In 1911 Lady Strachey’s son, Oliver, married, as his second wife, Ray, the daughter of Mary Costelloe (later Mary Berenson) and granddaughter of Hannah Whitall Smith, a Philadelphian Quaker and feminist.
The Costelloes’ association with the Cause stretched well back into the 19th century. In 1889 both Mary Costelloe and her mother had signed the Declaration in Favour of Women’s Suffrage organized by the Central Committee of the National Society for Women’s Suffrage. In the 1890s Mary, with her parents, her husband, and her sister Alys (who was later to marry Bertrand Russell), subscribed to the Central National Society for Women’s Suffrage. In March 1890 Frank Costelloe, Ray’s father, was described as a ‘warm friend’ to the Women’s Franchise League. It is therefore not surprising to discover that Ray Costelloe while a student at Newnham (1905-08) was an active member of the Cambridge University Women’s Suffrage Society, probably to the detriment of her academic work.
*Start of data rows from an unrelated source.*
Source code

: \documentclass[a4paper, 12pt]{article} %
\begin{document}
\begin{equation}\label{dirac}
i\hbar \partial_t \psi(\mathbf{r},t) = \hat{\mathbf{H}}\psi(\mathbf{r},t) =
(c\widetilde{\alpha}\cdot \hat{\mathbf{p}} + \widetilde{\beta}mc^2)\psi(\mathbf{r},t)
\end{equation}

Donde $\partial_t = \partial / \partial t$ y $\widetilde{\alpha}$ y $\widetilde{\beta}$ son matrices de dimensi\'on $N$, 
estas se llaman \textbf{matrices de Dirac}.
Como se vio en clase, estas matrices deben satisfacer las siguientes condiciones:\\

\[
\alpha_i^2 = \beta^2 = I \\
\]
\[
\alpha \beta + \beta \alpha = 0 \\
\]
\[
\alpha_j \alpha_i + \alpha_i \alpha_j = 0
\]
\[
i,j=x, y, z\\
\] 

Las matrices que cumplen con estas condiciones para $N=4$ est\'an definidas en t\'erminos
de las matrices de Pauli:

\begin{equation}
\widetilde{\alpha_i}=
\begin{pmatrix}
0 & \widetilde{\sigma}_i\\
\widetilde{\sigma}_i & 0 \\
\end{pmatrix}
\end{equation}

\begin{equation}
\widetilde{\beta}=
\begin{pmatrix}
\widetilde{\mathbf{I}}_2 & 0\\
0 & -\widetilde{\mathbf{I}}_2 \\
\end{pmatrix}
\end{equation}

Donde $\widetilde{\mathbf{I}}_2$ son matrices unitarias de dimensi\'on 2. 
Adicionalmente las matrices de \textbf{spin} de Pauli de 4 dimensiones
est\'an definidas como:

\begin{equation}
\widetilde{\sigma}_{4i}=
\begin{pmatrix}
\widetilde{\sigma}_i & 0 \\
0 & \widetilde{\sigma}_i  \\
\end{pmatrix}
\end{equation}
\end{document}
In the summer of 1908 Ray and her friend Elinor Rendel conducted a suffrage caravan tour of the Lake District. While on this tour the young women stayed at Keswick, at Hawse End, the home of Frank and Caroline Marshall, who had founded the local branch of the NUWSS, and who were the uncle and aunt of Ray (later Garnett) and Frances (later Partridge).
The Marshalls’ daughter, Catherine, moved to London and became parliamentary secretary of the NUWSS, in 1912 masterminding that society’s alliance withe the Labour party. Through family association the suffrage campaign drew into is maw the least likely followers; Julia Strachey, Oliver’s daughter by his first marriage, led an NUWSS procession in Littlehampton on 19 July 1913.
By 1913 Ray Strachey was chairman of the LSWS and Philippa Strachey was its secretary, the two forming an extremely affectionate and close working relationship that lasted until Ray’s death in 1940. A fellow worker for the Cause described how Ray Strachey was ‘someone who takes up lost causes and then they are no longer lost’ and particularly remarked how Ray always sought Pippa’s advice.
In 1916 Ray Strachey succeeded Catherine Marshall as parliamentary secretary of the NUWSS and in this capacity was responsible for supervising the passage of the Reform Bill that in 1918 at last gave women (over 30) the vote. Ray moved her household from Bloomsbury to Marsham Street in Westminster in order to be close to the society’s office.
After the end of the First World War Ray Strachey was editor of The Common Cause and then of its successor, The Woman’s Leader, 1920-23, and acted as political private secretary to Lady Astor after the latter’s election as the first woman member of the House of Commons. Ray Strachey was the author The Cause (1928) which stood for very many years as the only history of the ‘constitutional’ suffrage movement, and of Women’s suffrage and Women’s service: the history of the London and National Society for Women’s Service, 1927.
In 1938 Virginia and Leonard Woolf’s Hogarth Press published Our Freedom and Its Results, a collection of essays edited by Ray Strachey, which charts the effect of women’s emancipation on politics, law, employment, morals and social life.